### INSTRUCTIONS FOR THE TASK
What lines of the data below hold "likely"? Show them.

Source data
##########
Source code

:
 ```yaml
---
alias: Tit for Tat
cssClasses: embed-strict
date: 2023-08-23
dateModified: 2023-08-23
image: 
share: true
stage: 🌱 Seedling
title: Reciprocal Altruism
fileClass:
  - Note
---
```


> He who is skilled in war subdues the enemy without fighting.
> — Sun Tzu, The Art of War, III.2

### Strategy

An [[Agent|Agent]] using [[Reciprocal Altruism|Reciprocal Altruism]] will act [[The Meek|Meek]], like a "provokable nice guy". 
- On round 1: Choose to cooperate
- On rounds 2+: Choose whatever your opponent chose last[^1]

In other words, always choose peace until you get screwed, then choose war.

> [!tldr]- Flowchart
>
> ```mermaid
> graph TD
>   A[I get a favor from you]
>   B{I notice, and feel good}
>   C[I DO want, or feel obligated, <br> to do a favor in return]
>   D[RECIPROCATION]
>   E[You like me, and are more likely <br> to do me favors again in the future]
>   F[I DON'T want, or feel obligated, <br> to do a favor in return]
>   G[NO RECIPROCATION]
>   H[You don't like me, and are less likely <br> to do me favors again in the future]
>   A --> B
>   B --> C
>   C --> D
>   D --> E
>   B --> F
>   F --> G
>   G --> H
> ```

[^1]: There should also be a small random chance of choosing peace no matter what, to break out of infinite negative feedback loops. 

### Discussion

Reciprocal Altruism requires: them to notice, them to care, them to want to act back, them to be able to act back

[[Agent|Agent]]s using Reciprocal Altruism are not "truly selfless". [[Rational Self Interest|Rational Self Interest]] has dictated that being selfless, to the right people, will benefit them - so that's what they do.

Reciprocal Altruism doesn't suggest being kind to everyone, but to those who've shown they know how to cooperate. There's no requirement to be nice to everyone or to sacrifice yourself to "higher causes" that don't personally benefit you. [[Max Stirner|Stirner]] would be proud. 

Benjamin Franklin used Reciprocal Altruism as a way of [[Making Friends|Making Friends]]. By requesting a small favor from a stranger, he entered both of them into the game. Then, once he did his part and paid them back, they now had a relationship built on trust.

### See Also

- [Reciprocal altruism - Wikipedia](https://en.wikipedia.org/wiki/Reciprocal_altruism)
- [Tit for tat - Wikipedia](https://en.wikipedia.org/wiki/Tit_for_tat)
##########
### OUTPUT FOR THIS EXERCISE
>   E[You like me, and are more likely <br> to do me favors again in the future]
>   H[You don't like me, and are less likely <br> to do me favors again in the future]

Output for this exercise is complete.